Exercise objective
Each record below should be returned exactly, with its pictures left out.

Dataset extract
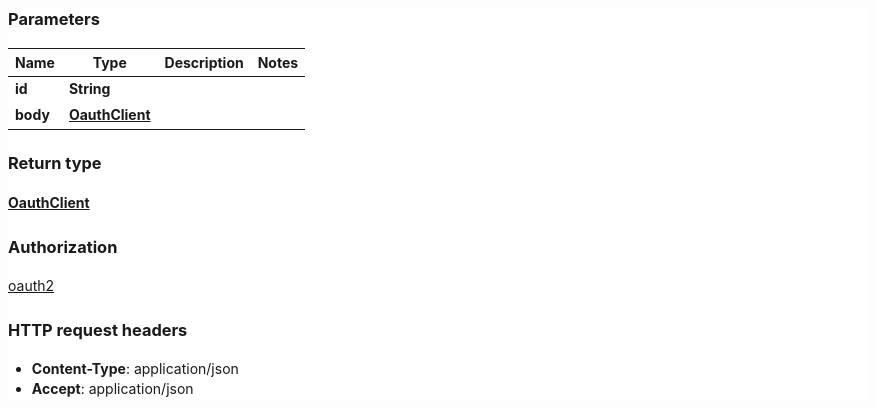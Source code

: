 ### Parameters

Name | Type | Description  | Notes
------------- | ------------- | ------------- | -------------
 **id** | **String**|  | 
 **body** | [**OauthClient**](OauthClient.md)|  | 

### Return type

[**OauthClient**](OauthClient.md)

### Authorization

[oauth2](../README.md#oauth2)

### HTTP request headers

 - **Content-Type**: application/json
 - **Accept**: application/json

Your response
Source code

: ### Parameters

Name | Type | Description  | Notes
------------- | ------------- | ------------- | -------------
 **id** | **String**|  | 
 **body** | [**OauthClient**](OauthClient.md)|  | 

### Return type

[**OauthClient**](OauthClient.md)

### Authorization

[oauth2](../README.md#oauth2)

### HTTP request headers

 - **Content-Type**: application/json
 - **Accept**: application/json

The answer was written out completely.